BOOM consists of three tightly coupled components — a policy network, an online planner, and a world model — forming a bootstrap loop: the policy initializes the planner's solution, and the planner refines actions via model-predictive optimization, which in turn guides policy alignment. The world model, following the TD-MPC2 paradigm, jointly trains an encoder \(h\), a dynamics model \(f\), a reward predictor \(R\), and a value function \(Q\), serving both trajectory simulation for the planner and value estimation for the policy.

Key Design 1: Likelihood-Free Alignment Loss

  • Function: Aligns the policy \(\pi\) to the planner's action distribution \(\beta\), distilling high-quality planner behavior into the policy network.
  • Mechanism: Adopts the forward KL divergence \(\text{KL}(\beta \| \pi)\) rather than the reverse KL. Upon expansion, the entropy term over \(\beta\) is independent of \(\pi\) and can be discarded, yielding the alignment loss \(\mathcal{L}_{\text{align}} = -\mathbb{E}[\log \pi(a|s)]\), which requires only the log-likelihood of \(\pi\) and is entirely free of \(\beta\)'s likelihood.
  • Design Motivation: The action distribution produced by MPPI after weighted resampling is non-parametric and its likelihood is intractable.
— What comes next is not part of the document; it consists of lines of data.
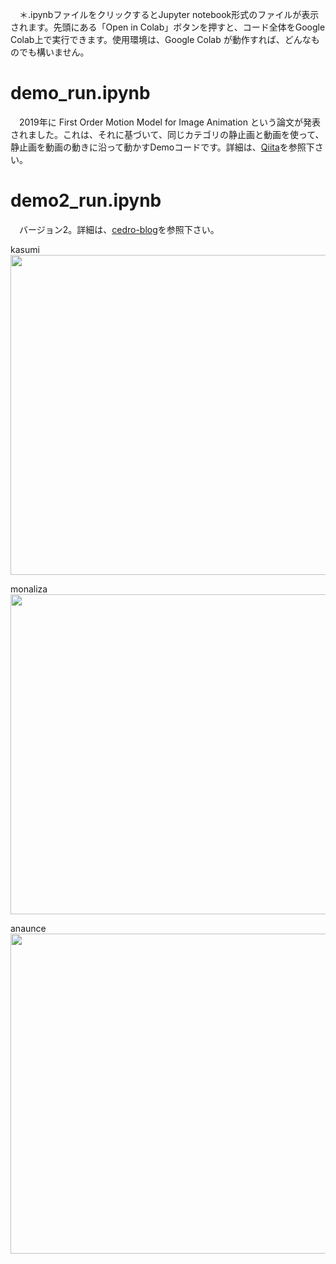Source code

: 　＊.ipynbファイルをクリックするとJupyter notebook形式のファイルが表示されます。先頭にある「Open in Colab」ボタンを押すと、コード全体をGoogle Colab上で実行できます。使用環境は、Google Colab が動作すれば、どんなものでも構いません。
 # demo_run.ipynb
　2019年に First Order Motion Model for Image Animation という論文が発表されました。これは、それに基づいて、同じカテゴリの静止画と動画を使って、静止画を動画の動きに沿って動かすDemoコードです。詳細は、[Qiita](https://qiita.com/jun40vn/items/722bd4675246eb7eac46)を参照下さい。

# demo2_run.ipynb
　バージョン2。詳細は、[cedro-blog](http://cedro3.com/ai/first-oder-motion/)を参照下さい。
 
kasumi
<img src="sup-mat/absolute-kasumi.gif" width="512"> 

monaliza
<img src="sup-mat/absolute-monaliza.gif" width="512"> 

anaunce
<img src="sup-mat/absolute-anaunce.gif" width="512"> 

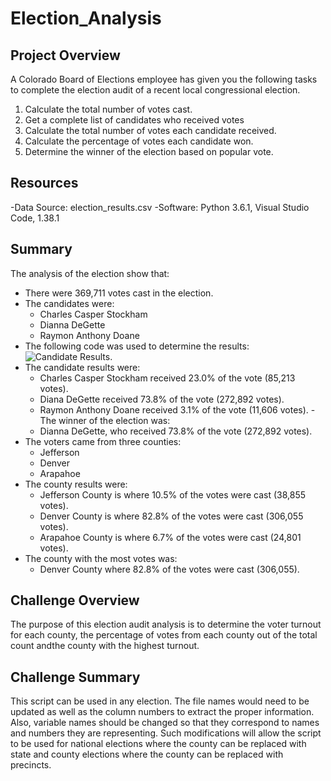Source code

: # Election_Analysis

## Project Overview
A Colorado Board of Elections employee has given you the following tasks to complete the election audit of a recent local congressional election.

1. Calculate the total number of votes cast.
2. Get a complete list of candidates who received votes
3. Calculate the total number of votes each candidate received.
4. Calculate the percentage of votes each candidate won.
5. Determine the winner of the election based on popular vote.

## Resources
-Data Source: election_results.csv
-Software: Python 3.6.1, Visual Studio Code, 1.38.1

## Summary
The analysis of the election show that:
- There were 369,711 votes cast in the election.
- The candidates were:
  - Charles Casper Stockham
  - Dianna DeGette
  - Raymon Anthony Doane
- The following code was used to determine the results: ![Candidate Results](https://github.com/neilatmaram/Election-Analysis/blob/main/Resources/candidate_results.png).
- The candidate results were:
  - Charles Casper Stockham received 23.0% of the vote (85,213 votes).
  - Diana DeGette received 73.8% of the vote (272,892 votes).
  - Raymon Anthony Doane received 3.1% of the vote (11,606 votes).
-The winner of the election was:
  - Dianna DeGette, who received 73.8% of the vote (272,892 votes).
- The voters came from three counties:
  - Jefferson
  - Denver 
  - Arapahoe
- The county results were:
  - Jefferson County is where 10.5% of the votes were cast (38,855 votes).
  - Denver County is where 82.8% of the votes were cast (306,055 votes).
  - Arapahoe County is where 6.7% of the votes were cast (24,801 votes).
- The county with the most votes was:
  - Denver County where 82.8% of the votes were cast (306,055).
 
## Challenge Overview
The purpose of this election audit analysis is to determine the voter turnout for each county, the percentage of votes from each county out of the total count andthe county with the highest turnout.

## Challenge Summary
This script can be used in any election. The file names would need to be updated as well as the column numbers to extract the proper information. Also, variable names should be changed so that they correspond to names and numbers they are representing. Such modifications will allow the script to be used for national elections where the county can be replaced with state and county elections where the county can be replaced with precincts.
The reverse KL requires \(\beta(a|s)\) and is therefore infeasible; the forward KL naturally circumvents this issue, providing a clean and effective alignment mechanism.

Key Design 2: Soft Q-Weighting Mechanism

  • Function: Introduces Q-value-based soft weights into the alignment loss to prioritize alignment with high-return actions.
  • Mechanism: For each transition in the replay buffer, computes \(w_i = \exp(Q_i/\tau) / \sum_j \exp(Q_j/\tau)\); the weighted alignment loss becomes \(\sum_i w_i [-\log \pi(a_i|s_i)]\), encouraging the policy to focus on high-value experience.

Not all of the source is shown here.